Disk IO issue - Longer Job run time

Developer9 · Post by **Developer9** » Wed Jun 22, 2016 5:22 pm

Hi ,

We have a simple data stage job that reads from a file and writes to a file and runs about 4-5 minutes but is taking more than 45 minutes in recent weeks quite few times.

Director Log:

Code: Select all

Starting Job name ..
main_program: orchgeneral: loaded
main_program:orchsort: loaded
main_program:orchstats: loaded
06/14/2016 7:00:32 am main_program: APT configuration file: /appl/infoserver/Server/Configurations/2node_Admin.apt
06/14/2016 7:45:32 am main_program: This step has 8 datasets:It runs 10 processes on 2 nodes...
xfm_data,1: APT_PMPlayer: new Player running, PID = 18,153,982, spawned from Section Leader, PID = 22,413,500

Involved DS Admins and Unix admins ..Lot of email threads

came to a conclusion that its a Disk IO issue .. ..having long time to initiate or start up..How to optimize this issue ?How to avoid it in future ?

Please advise any ideas

Mike · Post by **Mike** » Wed Jun 22, 2016 7:20 pm

What is the size of the file being read? What is the size of the file being written? What other stages are in your job design? What other processes are running on the server at the same time? Are you doing anything in a Before-job subroutine?

Mike

UCDI · Post by **UCDI** » Thu Jun 23, 2016 8:13 am

Is it something simple like a nearly full disk?
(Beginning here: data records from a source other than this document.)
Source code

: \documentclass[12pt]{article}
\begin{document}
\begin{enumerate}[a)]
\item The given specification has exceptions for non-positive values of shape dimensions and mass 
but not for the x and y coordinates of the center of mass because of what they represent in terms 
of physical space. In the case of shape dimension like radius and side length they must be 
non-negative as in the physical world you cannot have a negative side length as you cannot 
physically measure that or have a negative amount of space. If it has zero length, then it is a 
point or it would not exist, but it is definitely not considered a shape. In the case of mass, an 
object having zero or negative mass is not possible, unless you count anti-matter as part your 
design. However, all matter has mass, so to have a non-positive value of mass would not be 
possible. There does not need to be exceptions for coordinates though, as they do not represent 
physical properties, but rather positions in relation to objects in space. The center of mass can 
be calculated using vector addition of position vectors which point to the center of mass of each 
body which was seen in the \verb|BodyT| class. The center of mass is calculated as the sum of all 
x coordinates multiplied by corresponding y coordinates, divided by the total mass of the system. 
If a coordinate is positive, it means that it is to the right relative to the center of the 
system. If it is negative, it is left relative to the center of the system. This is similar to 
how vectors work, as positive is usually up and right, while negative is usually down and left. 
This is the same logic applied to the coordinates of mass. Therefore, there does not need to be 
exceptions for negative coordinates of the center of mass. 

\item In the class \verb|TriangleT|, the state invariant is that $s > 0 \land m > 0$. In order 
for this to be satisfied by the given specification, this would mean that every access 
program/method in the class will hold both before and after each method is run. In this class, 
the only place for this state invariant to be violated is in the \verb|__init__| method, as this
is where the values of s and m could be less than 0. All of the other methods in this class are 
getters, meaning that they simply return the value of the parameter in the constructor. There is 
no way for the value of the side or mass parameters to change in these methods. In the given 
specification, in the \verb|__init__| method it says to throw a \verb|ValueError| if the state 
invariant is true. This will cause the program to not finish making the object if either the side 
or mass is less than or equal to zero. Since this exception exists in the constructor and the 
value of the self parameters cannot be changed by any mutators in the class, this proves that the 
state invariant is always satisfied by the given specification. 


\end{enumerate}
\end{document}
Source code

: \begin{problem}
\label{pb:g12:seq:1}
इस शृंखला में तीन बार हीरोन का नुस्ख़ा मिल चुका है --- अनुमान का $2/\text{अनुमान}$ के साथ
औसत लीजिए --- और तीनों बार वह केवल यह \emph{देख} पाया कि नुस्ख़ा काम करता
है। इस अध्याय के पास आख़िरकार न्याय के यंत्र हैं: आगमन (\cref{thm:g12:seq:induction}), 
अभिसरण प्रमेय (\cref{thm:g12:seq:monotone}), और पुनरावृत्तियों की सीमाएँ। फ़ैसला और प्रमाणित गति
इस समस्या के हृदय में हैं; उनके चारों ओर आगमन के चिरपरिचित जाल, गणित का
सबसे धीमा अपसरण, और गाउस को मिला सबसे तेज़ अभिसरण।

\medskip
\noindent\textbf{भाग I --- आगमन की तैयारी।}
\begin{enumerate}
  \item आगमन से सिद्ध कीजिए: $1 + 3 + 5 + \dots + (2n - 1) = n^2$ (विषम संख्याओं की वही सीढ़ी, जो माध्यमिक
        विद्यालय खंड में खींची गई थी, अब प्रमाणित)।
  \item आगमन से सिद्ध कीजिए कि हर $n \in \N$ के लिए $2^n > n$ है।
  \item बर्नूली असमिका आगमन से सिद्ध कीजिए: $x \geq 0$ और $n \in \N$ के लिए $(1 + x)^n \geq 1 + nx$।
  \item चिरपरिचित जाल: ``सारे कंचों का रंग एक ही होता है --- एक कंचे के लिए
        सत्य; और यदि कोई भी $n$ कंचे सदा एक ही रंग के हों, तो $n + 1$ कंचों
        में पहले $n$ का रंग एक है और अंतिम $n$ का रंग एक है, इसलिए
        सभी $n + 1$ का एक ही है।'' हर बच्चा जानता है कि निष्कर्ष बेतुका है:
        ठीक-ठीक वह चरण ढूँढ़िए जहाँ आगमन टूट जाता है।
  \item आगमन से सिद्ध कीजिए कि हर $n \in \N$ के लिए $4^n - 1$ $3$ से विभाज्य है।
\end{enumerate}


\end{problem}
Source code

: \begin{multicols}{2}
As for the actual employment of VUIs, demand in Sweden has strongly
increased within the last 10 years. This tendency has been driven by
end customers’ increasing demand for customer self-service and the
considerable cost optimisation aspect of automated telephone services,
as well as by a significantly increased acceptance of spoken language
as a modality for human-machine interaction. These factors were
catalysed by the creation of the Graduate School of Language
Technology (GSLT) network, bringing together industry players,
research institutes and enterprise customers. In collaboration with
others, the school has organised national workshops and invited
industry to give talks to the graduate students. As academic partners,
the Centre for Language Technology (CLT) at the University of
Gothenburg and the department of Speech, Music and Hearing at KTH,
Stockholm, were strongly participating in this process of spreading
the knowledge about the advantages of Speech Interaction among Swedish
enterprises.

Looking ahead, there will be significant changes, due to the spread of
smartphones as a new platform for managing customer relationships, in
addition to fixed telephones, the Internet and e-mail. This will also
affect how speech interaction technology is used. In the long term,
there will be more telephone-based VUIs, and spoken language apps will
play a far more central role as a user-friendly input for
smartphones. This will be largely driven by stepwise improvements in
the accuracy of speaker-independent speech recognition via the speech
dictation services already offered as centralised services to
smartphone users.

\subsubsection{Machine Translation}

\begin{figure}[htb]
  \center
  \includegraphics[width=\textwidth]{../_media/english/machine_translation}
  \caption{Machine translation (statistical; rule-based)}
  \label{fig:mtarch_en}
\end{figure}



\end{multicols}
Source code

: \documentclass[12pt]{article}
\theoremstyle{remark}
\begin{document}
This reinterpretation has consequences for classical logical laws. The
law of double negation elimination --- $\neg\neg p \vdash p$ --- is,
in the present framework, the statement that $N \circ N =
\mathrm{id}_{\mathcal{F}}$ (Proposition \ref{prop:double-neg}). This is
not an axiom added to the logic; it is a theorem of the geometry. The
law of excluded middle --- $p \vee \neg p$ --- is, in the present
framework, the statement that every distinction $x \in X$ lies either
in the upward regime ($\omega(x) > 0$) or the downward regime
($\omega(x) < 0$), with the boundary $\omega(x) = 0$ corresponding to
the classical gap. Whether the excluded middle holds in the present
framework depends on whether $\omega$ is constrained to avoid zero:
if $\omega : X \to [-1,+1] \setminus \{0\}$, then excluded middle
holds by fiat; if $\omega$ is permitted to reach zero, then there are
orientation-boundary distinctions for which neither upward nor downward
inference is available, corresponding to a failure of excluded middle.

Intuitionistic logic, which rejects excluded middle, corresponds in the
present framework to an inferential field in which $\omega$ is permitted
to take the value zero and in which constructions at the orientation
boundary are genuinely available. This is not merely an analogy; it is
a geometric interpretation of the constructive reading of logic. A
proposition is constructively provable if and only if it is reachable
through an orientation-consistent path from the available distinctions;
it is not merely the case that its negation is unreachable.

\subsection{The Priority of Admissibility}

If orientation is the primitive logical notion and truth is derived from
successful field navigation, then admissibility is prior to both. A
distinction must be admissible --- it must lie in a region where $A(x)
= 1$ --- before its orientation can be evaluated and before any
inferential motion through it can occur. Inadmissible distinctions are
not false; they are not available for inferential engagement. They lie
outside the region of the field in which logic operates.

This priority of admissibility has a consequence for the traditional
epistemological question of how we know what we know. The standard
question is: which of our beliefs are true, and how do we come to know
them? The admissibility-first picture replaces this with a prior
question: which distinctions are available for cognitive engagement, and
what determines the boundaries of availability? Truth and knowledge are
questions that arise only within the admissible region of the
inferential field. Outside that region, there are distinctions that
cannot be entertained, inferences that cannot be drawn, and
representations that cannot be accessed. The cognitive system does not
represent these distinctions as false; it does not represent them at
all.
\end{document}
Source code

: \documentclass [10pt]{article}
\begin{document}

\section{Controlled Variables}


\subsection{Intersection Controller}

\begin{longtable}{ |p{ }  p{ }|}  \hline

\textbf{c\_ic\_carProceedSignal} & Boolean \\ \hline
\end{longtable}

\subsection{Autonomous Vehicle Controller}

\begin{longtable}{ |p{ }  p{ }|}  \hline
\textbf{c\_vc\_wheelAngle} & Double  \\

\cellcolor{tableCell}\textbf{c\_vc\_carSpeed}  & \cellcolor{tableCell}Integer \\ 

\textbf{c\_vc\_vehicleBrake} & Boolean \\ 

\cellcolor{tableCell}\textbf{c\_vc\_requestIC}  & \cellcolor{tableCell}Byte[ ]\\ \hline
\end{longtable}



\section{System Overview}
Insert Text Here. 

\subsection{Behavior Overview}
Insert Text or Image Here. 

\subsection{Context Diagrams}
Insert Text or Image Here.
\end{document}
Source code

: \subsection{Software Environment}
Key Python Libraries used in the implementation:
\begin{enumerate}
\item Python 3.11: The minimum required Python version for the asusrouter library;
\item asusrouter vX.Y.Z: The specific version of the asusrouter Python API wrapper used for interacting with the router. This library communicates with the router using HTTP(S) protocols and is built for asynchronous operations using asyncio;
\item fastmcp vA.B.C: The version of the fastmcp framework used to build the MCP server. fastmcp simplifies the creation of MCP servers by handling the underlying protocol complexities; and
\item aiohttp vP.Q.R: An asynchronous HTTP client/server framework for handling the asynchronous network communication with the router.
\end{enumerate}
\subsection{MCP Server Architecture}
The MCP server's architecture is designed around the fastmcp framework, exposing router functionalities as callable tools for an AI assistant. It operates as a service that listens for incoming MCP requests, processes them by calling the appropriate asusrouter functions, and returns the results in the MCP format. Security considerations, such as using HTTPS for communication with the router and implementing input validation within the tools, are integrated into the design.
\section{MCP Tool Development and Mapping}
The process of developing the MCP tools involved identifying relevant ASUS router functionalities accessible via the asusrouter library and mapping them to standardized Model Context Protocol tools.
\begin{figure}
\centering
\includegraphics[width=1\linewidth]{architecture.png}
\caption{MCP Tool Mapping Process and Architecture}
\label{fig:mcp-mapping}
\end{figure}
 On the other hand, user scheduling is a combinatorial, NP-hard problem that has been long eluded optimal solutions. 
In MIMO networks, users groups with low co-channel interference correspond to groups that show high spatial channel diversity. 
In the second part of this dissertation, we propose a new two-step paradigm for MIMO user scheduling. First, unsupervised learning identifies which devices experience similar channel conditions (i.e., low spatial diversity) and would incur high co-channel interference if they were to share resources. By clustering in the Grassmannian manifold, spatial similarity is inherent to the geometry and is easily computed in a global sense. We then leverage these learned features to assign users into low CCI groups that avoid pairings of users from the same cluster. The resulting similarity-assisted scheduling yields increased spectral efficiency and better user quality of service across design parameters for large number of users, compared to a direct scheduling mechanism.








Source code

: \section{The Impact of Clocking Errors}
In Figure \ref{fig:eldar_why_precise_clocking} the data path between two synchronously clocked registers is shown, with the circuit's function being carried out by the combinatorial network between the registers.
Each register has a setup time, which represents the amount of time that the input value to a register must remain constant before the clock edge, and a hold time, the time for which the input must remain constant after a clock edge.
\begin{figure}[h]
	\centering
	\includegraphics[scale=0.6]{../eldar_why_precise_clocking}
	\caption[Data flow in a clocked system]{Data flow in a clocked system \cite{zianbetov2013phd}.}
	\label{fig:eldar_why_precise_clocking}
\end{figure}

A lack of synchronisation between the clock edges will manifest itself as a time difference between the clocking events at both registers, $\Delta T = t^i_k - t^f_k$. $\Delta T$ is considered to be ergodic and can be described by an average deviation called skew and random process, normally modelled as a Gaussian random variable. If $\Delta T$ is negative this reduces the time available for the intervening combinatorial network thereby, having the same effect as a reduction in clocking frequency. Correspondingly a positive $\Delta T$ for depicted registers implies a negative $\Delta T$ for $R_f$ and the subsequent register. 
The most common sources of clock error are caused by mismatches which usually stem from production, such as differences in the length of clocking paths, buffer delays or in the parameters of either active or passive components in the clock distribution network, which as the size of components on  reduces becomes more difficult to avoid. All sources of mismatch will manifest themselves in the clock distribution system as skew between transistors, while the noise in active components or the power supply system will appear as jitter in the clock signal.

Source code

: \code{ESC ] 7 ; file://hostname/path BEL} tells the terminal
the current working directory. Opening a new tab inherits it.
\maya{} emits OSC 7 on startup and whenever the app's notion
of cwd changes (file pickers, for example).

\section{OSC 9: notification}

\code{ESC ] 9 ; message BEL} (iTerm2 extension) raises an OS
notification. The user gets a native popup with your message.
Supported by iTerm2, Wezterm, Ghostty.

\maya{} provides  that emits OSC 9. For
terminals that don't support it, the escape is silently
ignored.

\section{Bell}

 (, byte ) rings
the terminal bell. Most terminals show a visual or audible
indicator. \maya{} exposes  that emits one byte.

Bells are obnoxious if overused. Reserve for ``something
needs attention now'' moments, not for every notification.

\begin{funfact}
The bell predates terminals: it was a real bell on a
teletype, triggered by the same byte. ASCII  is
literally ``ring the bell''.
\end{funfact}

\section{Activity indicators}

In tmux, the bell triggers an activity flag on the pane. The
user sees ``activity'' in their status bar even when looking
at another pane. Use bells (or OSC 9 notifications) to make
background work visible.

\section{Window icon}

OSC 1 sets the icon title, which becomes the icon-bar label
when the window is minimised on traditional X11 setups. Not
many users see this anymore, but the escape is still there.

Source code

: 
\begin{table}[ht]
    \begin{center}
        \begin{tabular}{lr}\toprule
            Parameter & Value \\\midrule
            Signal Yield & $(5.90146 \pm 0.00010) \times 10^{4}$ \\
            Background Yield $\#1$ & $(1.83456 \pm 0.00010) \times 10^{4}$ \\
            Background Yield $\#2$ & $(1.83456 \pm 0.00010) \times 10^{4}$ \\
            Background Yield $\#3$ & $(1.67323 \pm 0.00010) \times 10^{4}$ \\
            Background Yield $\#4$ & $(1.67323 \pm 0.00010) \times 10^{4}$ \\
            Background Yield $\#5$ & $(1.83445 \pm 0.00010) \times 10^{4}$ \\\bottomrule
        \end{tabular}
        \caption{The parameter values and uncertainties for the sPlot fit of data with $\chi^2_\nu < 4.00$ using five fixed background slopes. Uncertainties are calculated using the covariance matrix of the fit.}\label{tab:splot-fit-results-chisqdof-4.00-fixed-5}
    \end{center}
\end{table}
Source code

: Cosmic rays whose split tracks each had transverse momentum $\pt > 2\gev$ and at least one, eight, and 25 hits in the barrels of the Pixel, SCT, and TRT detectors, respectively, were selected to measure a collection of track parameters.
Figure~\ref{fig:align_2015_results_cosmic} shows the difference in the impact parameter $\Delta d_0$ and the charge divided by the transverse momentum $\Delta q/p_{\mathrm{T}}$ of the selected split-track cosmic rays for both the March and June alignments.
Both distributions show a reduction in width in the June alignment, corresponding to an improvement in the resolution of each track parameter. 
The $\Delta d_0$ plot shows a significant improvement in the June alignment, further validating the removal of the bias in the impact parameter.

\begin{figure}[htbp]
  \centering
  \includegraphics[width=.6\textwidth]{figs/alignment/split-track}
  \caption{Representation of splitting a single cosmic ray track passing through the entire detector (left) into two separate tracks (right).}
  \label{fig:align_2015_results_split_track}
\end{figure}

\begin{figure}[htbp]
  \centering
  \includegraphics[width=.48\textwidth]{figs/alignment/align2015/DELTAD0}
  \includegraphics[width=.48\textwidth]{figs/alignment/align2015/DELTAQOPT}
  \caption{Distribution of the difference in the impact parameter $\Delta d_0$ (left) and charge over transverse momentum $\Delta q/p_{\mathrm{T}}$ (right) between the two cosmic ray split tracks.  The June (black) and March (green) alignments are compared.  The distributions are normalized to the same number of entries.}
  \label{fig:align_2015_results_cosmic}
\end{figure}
Passing 90% full, disks can do strange things.

PaulVL · Post by **PaulVL** » Thu Jun 23, 2016 3:35 pm

sequential file or dataset?

Are the two nodes in the apt file on the same host or different ones?

Developer9 · Post by **Developer9** » Tue Jun 28, 2016 8:10 am

@PaulVL,Here is the design of job

Code: Select all

Seq File ------->XFM ----------->  LKP  --------> Dataset (Output)
                     |            ^
                     |---------| (Reference link)

No complex transformations in transformer ( some constraints on date fields) for the links to LKP stage.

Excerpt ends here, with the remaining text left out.